> **Instructions to follow**
Reproduce the material that follows, keeping every line exactly as it is.

> **Data section**
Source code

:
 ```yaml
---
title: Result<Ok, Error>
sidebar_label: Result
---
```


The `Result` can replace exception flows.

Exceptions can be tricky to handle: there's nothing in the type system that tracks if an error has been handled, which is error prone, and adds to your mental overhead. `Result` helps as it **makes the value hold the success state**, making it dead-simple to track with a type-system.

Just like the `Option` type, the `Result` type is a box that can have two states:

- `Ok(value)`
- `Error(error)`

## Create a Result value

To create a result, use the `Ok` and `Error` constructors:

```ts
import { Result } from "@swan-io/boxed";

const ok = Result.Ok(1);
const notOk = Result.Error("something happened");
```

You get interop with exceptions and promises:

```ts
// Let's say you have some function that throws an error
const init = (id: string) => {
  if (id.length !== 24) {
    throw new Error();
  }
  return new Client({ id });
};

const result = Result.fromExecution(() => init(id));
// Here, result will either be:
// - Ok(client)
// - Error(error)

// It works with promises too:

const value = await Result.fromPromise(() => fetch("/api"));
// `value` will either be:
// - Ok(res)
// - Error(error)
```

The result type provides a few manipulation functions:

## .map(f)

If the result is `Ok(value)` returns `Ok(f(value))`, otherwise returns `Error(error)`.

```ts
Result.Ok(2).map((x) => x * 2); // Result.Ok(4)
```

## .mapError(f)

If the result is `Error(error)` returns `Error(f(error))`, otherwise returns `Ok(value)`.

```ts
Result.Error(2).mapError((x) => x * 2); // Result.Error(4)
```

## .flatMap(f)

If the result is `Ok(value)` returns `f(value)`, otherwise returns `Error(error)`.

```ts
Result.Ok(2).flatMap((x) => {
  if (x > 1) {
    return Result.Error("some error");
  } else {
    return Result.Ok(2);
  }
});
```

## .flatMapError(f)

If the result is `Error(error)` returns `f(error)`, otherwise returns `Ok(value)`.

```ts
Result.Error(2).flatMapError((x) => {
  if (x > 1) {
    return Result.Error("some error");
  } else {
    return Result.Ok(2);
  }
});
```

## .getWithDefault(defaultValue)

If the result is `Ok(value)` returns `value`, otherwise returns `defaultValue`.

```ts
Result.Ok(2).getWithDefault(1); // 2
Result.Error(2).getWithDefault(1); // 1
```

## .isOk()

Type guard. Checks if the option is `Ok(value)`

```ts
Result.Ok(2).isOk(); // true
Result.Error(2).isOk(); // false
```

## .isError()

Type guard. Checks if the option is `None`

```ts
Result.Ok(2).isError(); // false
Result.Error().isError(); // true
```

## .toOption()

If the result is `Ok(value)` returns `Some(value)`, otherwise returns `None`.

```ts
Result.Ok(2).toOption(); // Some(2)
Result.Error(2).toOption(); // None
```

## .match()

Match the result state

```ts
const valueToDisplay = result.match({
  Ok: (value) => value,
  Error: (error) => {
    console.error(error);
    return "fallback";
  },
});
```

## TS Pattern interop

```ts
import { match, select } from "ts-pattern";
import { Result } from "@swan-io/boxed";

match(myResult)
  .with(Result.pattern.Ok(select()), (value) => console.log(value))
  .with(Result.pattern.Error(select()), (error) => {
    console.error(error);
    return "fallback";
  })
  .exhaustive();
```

> **Exercise response**
Source code

:
 ```yaml
---
title: Result<Ok, Error>
sidebar_label: Result
---
```


The `Result` can replace exception flows.

Exceptions can be tricky to handle: there's nothing in the type system that tracks if an error has been handled, which is error prone, and adds to your mental overhead. `Result` helps as it **makes the value hold the success state**, making it dead-simple to track with a type-system.

Just like the `Option` type, the `Result` type is a box that can have two states:

- `Ok(value)`
- `Error(error)`

## Create a Result value

To create a result, use the `Ok` and `Error` constructors:

```ts
import { Result } from "@swan-io/boxed";

const ok = Result.Ok(1);
const notOk = Result.Error("something happened");
```

You get interop with exceptions and promises:

```ts
// Let's say you have some function that throws an error
const init = (id: string) => {
  if (id.length !== 24) {
    throw new Error();
  }
  return new Client({ id });
};

const result = Result.fromExecution(() => init(id));
// Here, result will either be:
// - Ok(client)
// - Error(error)

// It works with promises too:

const value = await Result.fromPromise(() => fetch("/api"));
// `value` will either be:
// - Ok(res)
// - Error(error)
```

The result type provides a few manipulation functions:

## .map(f)

If the result is `Ok(value)` returns `Ok(f(value))`, otherwise returns `Error(error)`.

```ts
Result.Ok(2).map((x) => x * 2); // Result.Ok(4)
```

## .mapError(f)

If the result is `Error(error)` returns `Error(f(error))`, otherwise returns `Ok(value)`.

```ts
Result.Error(2).mapError((x) => x * 2); // Result.Error(4)
```

## .flatMap(f)

If the result is `Ok(value)` returns `f(value)`, otherwise returns `Error(error)`.

```ts
Result.Ok(2).flatMap((x) => {
  if (x > 1) {
    return Result.Error("some error");
  } else {
    return Result.Ok(2);
  }
});
```

## .flatMapError(f)

If the result is `Error(error)` returns `f(error)`, otherwise returns `Ok(value)`.

```ts
Result.Error(2).flatMapError((x) => {
  if (x > 1) {
    return Result.Error("some error");
  } else {
    return Result.Ok(2);
  }
});
```

## .getWithDefault(defaultValue)

If the result is `Ok(value)` returns `value`, otherwise returns `defaultValue`.

```ts
Result.Ok(2).getWithDefault(1); // 2
Result.Error(2).getWithDefault(1); // 1
```

## .isOk()

Type guard. Checks if the option is `Ok(value)`

```ts
Result.Ok(2).isOk(); // true
Result.Error(2).isOk(); // false
```

## .isError()

Type guard. Checks if the option is `None`

```ts
Result.Ok(2).isError(); // false
Result.Error().isError(); // true
```

## .toOption()

If the result is `Ok(value)` returns `Some(value)`, otherwise returns `None`.

```ts
Result.Ok(2).toOption(); // Some(2)
Result.Error(2).toOption(); // None
```

## .match()

Match the result state

```ts
const valueToDisplay = result.match({
  Ok: (value) => value,
  Error: (error) => {
    console.error(error);
    return "fallback";
  },
});
```

## TS Pattern interop

```ts
import { match, select } from "ts-pattern";
import { Result } from "@swan-io/boxed";

match(myResult)
  .with(Result.pattern.Ok(select()), (value) => console.log(value))
  .with(Result.pattern.Error(select()), (error) => {
    console.error(error);
    return "fallback";
  })
  .exhaustive();
```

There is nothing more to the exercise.